Нынче весной он развесил в своём саду много новых птичьих домиков, — и все дуплянки, скворечники, синичники сейчас же были заняты разными дуплогнёздиками. Потом ему пришлось надолго уехать в Ригу, — и попал он к себе в деревню только в начале лета. Подходит к своему саду и вдруг слышит, — кто-то радостно его приветствует весёлым свистящим голосом:

— Свейки, свейки, свейки! Лабрит!

«Свейки!» — по-латышски — «Привет!», а «Лабрит!» — «Доброе утро!»

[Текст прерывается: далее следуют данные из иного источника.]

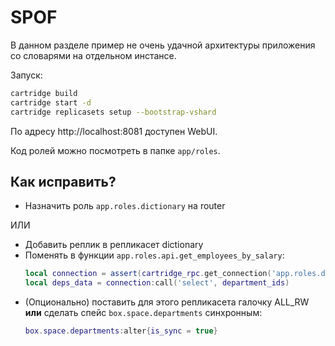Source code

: # SPOF

В данном разделе пример не очень удачной архитектуры приложения со словарями на отдельном инстансе.

Запуск:

```bash
cartridge build
cartridge start -d
cartridge replicasets setup --bootstrap-vshard
```

По адресу http://localhost:8081 доступен WebUI.

Код ролей можно посмотреть в папке `app/roles`.

## Как исправить?

- Назначить роль `app.roles.dictionary` на router

ИЛИ

- Добавить реплик в репликасет dictionary
- Поменять в функции `app.roles.api.get_employees_by_salary`:
  ```lua
  local connection = assert(cartridge_rpc.get_connection('app.roles.dictionary', {leader_only = false}))
  local deps_data = connection:call('select', department_ids)
  ```
- (Опционально) поставить для этого репликасета галочку ALL_RW **или** сделать спейс `box.space.departments` синхронным:
  ```lua
  box.space.departments:alter{is_sync = true}
  ```
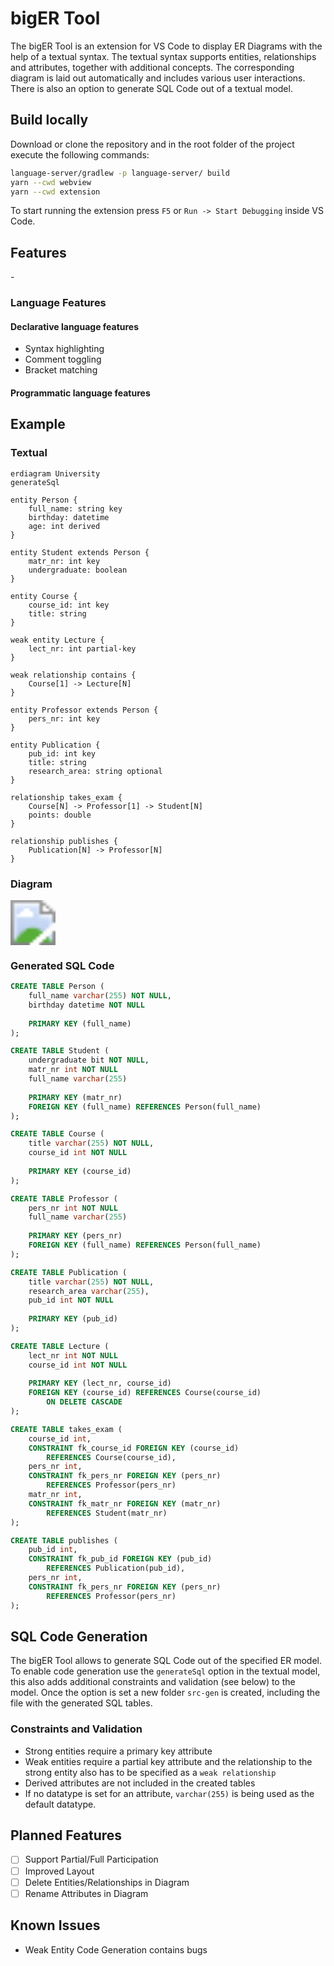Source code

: # bigER Tool

The bigER Tool is an extension for VS Code to display ER Diagrams with the help of a textual syntax. The textual syntax supports entities, relationships and attributes, together with additional concepts. The corresponding diagram is laid out automatically and includes various user interactions. There is also an option to generate SQL Code out of a textual model.

## Build locally

Download or clone the repository and in the root folder of the project execute the following commands:

```bash
language-server/gradlew -p language-server/ build   
yarn --cwd webview  
yarn --cwd extension
```

To start running the extension press `F5` or `Run -> Start Debugging` inside VS Code.



## Features

\-

### Language Features

#### Declarative language features

- Syntax highlighting
- Comment toggling
- Bracket matching



#### Programmatic language features



## Example 

### Textual

```
erdiagram University
generateSql

entity Person {
    full_name: string key
    birthday: datetime
    age: int derived
}

entity Student extends Person {
    matr_nr: int key
    undergraduate: boolean
}

entity Course {
    course_id: int key
    title: string
}

weak entity Lecture {
    lect_nr: int partial-key
}

weak relationship contains {
    Course[1] -> Lecture[N]
}

entity Professor extends Person {
    pers_nr: int key
}

entity Publication {
    pub_id: int key
    title: string
    research_area: string optional
}

relationship takes_exam {
    Course[N] -> Professor[1] -> Student[N]
    points: double
}

relationship publishes {
    Publication[N] -> Professor[N]
}
```

### Diagram

<img src="https://user-images.githubusercontent.com/39776671/129263384-6f14718f-efc2-40d8-a398-d9586f033b64.png" style="zoom:450%;" />

### Generated SQL Code

```sql
CREATE TABLE Person (
	full_name varchar(255) NOT NULL, 		
	birthday datetime NOT NULL		
	
	PRIMARY KEY (full_name)
);

CREATE TABLE Student (
	undergraduate bit NOT NULL, 		
	matr_nr int NOT NULL		
	full_name varchar(255)
	
	PRIMARY KEY (matr_nr)
	FOREIGN KEY (full_name) REFERENCES Person(full_name)
);

CREATE TABLE Course (
	title varchar(255) NOT NULL, 		
	course_id int NOT NULL		
	
	PRIMARY KEY (course_id)
);

CREATE TABLE Professor (
	pers_nr int NOT NULL		
	full_name varchar(255)
	
	PRIMARY KEY (pers_nr)
	FOREIGN KEY (full_name) REFERENCES Person(full_name)
);

CREATE TABLE Publication (
	title varchar(255) NOT NULL, 		
	research_area varchar(255),  		
	pub_id int NOT NULL		
	
	PRIMARY KEY (pub_id)
);

CREATE TABLE Lecture ( 
	lect_nr int NOT NULL		
	course_id int NOT NULL
	
	PRIMARY KEY (lect_nr, course_id)
	FOREIGN KEY (course_id) REFERENCES Course(course_id) 
		ON DELETE CASCADE
);

CREATE TABLE takes_exam (
	course_id int,
	CONSTRAINT fk_course_id FOREIGN KEY (course_id)
		REFERENCES Course(course_id),
	pers_nr int,
	CONSTRAINT fk_pers_nr FOREIGN KEY (pers_nr)
		REFERENCES Professor(pers_nr)
	matr_nr int,
	CONSTRAINT fk_matr_nr FOREIGN KEY (matr_nr)
		REFERENCES Student(matr_nr)
);

CREATE TABLE publishes (
	pub_id int,
	CONSTRAINT fk_pub_id FOREIGN KEY (pub_id)
		REFERENCES Publication(pub_id),
	pers_nr int,
	CONSTRAINT fk_pers_nr FOREIGN KEY (pers_nr)
		REFERENCES Professor(pers_nr)
);
```



## SQL Code Generation

The bigER Tool allows to generate SQL Code out of the specified ER model. To enable code generation use the `generateSql` option in the textual model, this also adds additional constraints and validation (see below) to the model. Once the option is set a new folder `src-gen` is created, including the file with the generated SQL tables. 

### Constraints and Validation

- Strong entities require a primary key attribute 
- Weak entities require a partial key attribute and the relationship to the strong entity also has to be specified as a `weak relationship`
- Derived attributes are not included in the created tables
- If no datatype is set for an attribute, `varchar(255)` is being used as the default datatype. 

## Planned Features

- [ ] Support Partial/Full Participation
- [ ] Improved Layout
- [ ] Delete Entities/Relationships in Diagram
- [ ] Rename Attributes in Diagram

## Known Issues

- Weak Entity Code Generation contains bugs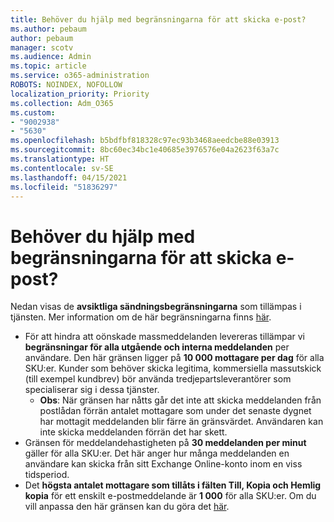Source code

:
 ```yaml
---
title: Behöver du hjälp med begränsningarna för att skicka e-post?
ms.author: pebaum
author: pebaum
manager: scotv
ms.audience: Admin
ms.topic: article
ms.service: o365-administration
ROBOTS: NOINDEX, NOFOLLOW
localization_priority: Priority
ms.collection: Adm_O365
ms.custom:
- "9002938"
- "5630"
ms.openlocfilehash: b5bdfbf818328c97ec93b3468aeedcbe88e03913
ms.sourcegitcommit: 8bc60ec34bc1e40685e3976576e04a2623f63a7c
ms.translationtype: HT
ms.contentlocale: sv-SE
ms.lasthandoff: 04/15/2021
ms.locfileid: "51836297"
---
```

# <a name="need-help-with-email-sending-limits"></a>Behöver du hjälp med begränsningarna för att skicka e-post?

Nedan visas de **avsiktliga sändningsbegränsningarna** som tillämpas i tjänsten. Mer information om de här begränsningarna finns [här](https://docs.microsoft.com/office365/servicedescriptions/exchange-online-service-description/exchange-online-limits#receiving-and-sending-limits).

- För att hindra att oönskade massmeddelanden levereras tillämpar vi **begränsningar för alla utgående och interna meddelanden** per användare. Den här gränsen ligger på **10 000 mottagare per dag** för alla SKU:er.  Kunder som behöver skicka legitima, kommersiella massutskick (till exempel kundbrev) bör använda tredjepartsleverantörer som specialiserar sig i dessa tjänster.
    - **Obs**: När gränsen har nåtts går det inte att skicka meddelanden från postlådan förrän antalet mottagare som under det senaste dygnet har mottagit meddelanden blir färre än gränsvärdet. Användaren kan inte skicka meddelanden förrän det har skett.
- Gränsen för meddelandehastigheten på **30 meddelanden per minut** gäller för alla SKU:er. Det här anger hur många meddelanden en användare kan skicka från sitt Exchange Online-konto inom en viss tidsperiod.
- Det **högsta antalet mottagare som tillåts i fälten Till, Kopia och Hemlig kopia** för ett enskilt e-postmeddelande är **1 000** för alla SKU:er. Om du vill anpassa den här gränsen kan du göra det [här](https://techcommunity.microsoft.com/t5/exchange-team-blog/customizable-recipient-limits-in-office-365/ba-p/1183228).
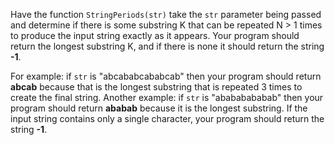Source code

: Have the function ```StringPeriods(str)``` take the ```str``` parameter being passed and determine if there is some substring K that can be repeated N > 1 times to produce the input string exactly as it appears. Your program should return the longest substring K, and if there is none it should return the string **-1**.

For example: if ```str``` is "abcababcababcab" then your program should return **abcab** because that is the longest substring that is repeated 3 times to create the final string. Another example: if ```str``` is "abababababab" then your program should return **ababab** because it is the longest substring. If the input string contains only a single character, your program should return the string **-1**.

Хозяин остановился, но ни в саду своём, ни на крыльце дома никого не увидел. Решил, что ему это просто послышалось, и вошёл в сад. И тут опять — теперь прямо у него над головой раздалось весёлое: «Лабрит! Свейки, свейки, свейки!»

Латыш взглянул вверх и увидел скворца! Чёрный, весь в ярких блёстках скворчик сидел рядом со своей скворечней, смешно трепетал крылышками и высвистывал: «Свейки, свейки, свейки!» — как бы приветствуя хозяина.

Потом оказалось, что каждое утро все колхозницы и колхозники, проходя мимо сада, приветствовали этого скворца, — домик его у самой дороги, — словами: «Свейки!» и «Лабрит!» Вот скворчик и вызубрил эти приветствия.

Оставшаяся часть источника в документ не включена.